Error is assigned upon the ground that the court in*254structed the jury that, in cage they found for the plaintiff, they could include damages to plaintiff's harness. The pleadings do not show that any claim was made for such damage. The record shows that plaintiff testified that his harness was damaged to the extent of $35, and thereupon, on motion of the defendant, said testimony was stricken out. It also appears that the plaintiff did not claim any such damage either by pleading or by evidence. Testimony was offered, and not contradicted, that the horse killed was worth $150, the wagon $115, and the expense of medical attendance $105, making $370. The verdict of the jury was for $13,370. There was no evidence in the case upon which to base the instruction. The use of the word “harness// in connection with damage to the horses, was doubtless a mere inadvertence on the part of the court, and, had the attention of the court been called to it at the time, it would have been corrected. It is not at all probable that the jury awarded any damage on account of -this harness in making up their verdict, when there was no evidence upon which to support it. We are inclined to think the instruction was harmless. It was not applicable to the facts in the case, and the judgment should not be disturbed on that account. People v. March, 6 Cal. 544.

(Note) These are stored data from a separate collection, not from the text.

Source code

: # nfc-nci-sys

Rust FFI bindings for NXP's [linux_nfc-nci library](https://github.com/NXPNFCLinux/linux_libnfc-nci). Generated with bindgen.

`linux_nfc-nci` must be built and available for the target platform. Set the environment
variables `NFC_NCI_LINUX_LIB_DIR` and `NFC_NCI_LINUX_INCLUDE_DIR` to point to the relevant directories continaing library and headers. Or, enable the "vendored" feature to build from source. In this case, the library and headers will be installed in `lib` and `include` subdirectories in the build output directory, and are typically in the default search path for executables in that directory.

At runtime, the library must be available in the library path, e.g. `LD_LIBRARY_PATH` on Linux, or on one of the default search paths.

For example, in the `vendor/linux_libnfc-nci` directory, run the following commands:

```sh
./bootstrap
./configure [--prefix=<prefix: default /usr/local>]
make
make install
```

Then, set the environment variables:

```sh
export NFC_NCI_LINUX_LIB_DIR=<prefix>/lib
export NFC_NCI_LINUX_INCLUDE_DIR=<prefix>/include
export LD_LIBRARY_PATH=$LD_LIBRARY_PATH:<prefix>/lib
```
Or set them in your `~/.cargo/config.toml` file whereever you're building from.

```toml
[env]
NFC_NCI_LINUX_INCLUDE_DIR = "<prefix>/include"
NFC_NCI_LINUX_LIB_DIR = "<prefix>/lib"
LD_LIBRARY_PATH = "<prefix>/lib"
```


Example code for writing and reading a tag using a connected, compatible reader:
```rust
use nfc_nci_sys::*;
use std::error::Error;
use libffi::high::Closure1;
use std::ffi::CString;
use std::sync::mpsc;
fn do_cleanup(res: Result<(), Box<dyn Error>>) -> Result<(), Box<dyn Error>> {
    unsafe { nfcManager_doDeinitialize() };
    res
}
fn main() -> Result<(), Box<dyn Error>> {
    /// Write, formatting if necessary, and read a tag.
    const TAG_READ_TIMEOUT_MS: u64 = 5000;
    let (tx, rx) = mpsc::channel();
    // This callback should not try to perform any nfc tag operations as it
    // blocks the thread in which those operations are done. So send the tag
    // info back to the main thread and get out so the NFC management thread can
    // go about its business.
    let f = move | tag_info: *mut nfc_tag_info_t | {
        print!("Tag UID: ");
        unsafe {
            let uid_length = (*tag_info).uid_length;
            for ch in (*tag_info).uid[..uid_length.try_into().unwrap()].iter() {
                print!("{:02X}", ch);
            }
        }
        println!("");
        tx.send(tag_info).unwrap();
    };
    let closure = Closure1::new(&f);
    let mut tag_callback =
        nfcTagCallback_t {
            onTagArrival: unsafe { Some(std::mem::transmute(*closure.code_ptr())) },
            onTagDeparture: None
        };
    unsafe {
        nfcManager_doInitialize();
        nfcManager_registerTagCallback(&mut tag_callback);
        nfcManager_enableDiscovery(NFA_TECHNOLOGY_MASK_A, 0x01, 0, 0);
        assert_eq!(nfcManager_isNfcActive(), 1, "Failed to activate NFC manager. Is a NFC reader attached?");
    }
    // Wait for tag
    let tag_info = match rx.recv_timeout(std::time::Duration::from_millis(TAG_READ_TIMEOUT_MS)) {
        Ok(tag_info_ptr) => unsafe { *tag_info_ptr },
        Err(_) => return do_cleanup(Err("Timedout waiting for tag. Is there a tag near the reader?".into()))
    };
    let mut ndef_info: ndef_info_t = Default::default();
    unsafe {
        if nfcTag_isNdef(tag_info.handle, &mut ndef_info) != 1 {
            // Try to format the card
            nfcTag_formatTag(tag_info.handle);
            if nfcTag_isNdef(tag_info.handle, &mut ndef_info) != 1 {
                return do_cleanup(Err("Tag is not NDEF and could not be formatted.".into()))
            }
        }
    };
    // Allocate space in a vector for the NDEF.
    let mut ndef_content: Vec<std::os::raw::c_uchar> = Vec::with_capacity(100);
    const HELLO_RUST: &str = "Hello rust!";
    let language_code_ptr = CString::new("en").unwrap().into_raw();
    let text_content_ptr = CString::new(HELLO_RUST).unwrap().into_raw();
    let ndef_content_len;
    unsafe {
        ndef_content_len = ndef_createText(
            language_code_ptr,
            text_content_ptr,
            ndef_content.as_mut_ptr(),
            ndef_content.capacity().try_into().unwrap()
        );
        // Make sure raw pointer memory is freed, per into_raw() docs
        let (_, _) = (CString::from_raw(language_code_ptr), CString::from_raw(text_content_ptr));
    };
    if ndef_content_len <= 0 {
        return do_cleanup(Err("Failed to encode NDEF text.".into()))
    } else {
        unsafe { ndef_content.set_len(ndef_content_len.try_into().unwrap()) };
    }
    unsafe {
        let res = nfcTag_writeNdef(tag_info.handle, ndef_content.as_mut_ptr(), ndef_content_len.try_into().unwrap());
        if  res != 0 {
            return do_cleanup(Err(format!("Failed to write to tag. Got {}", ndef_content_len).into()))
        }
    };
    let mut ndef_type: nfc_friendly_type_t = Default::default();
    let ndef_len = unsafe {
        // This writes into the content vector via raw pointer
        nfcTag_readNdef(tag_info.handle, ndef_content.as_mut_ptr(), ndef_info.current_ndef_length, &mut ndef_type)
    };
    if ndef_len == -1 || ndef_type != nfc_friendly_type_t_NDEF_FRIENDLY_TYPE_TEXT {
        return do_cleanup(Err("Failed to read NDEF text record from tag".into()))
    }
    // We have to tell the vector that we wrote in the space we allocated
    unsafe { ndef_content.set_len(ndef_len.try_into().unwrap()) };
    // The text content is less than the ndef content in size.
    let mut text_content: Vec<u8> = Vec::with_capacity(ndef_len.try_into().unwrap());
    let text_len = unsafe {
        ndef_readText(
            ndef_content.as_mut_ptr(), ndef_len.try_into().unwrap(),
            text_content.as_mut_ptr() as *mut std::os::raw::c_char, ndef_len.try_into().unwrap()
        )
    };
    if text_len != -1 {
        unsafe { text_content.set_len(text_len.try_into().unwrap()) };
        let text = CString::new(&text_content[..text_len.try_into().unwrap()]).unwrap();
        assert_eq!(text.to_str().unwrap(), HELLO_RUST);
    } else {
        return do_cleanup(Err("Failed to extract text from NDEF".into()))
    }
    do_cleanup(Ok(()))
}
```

Error is also assigned upon the refusal of the court to instruct the jury to return a verdict for the defendant. This question involves the question as to the contributory negligence of the plaintiff, and has been fully discussed.

We have endeavored to consider and briefly discuss all the questions that have been presented in the briefs of counsel. We do not think it has been shown that any érror was committed in the trial below which was prejudicial to the rights of the appellant. The judgment of the court below is affirmed, with costs.

Baetoh, J., and Smith, J., concurred.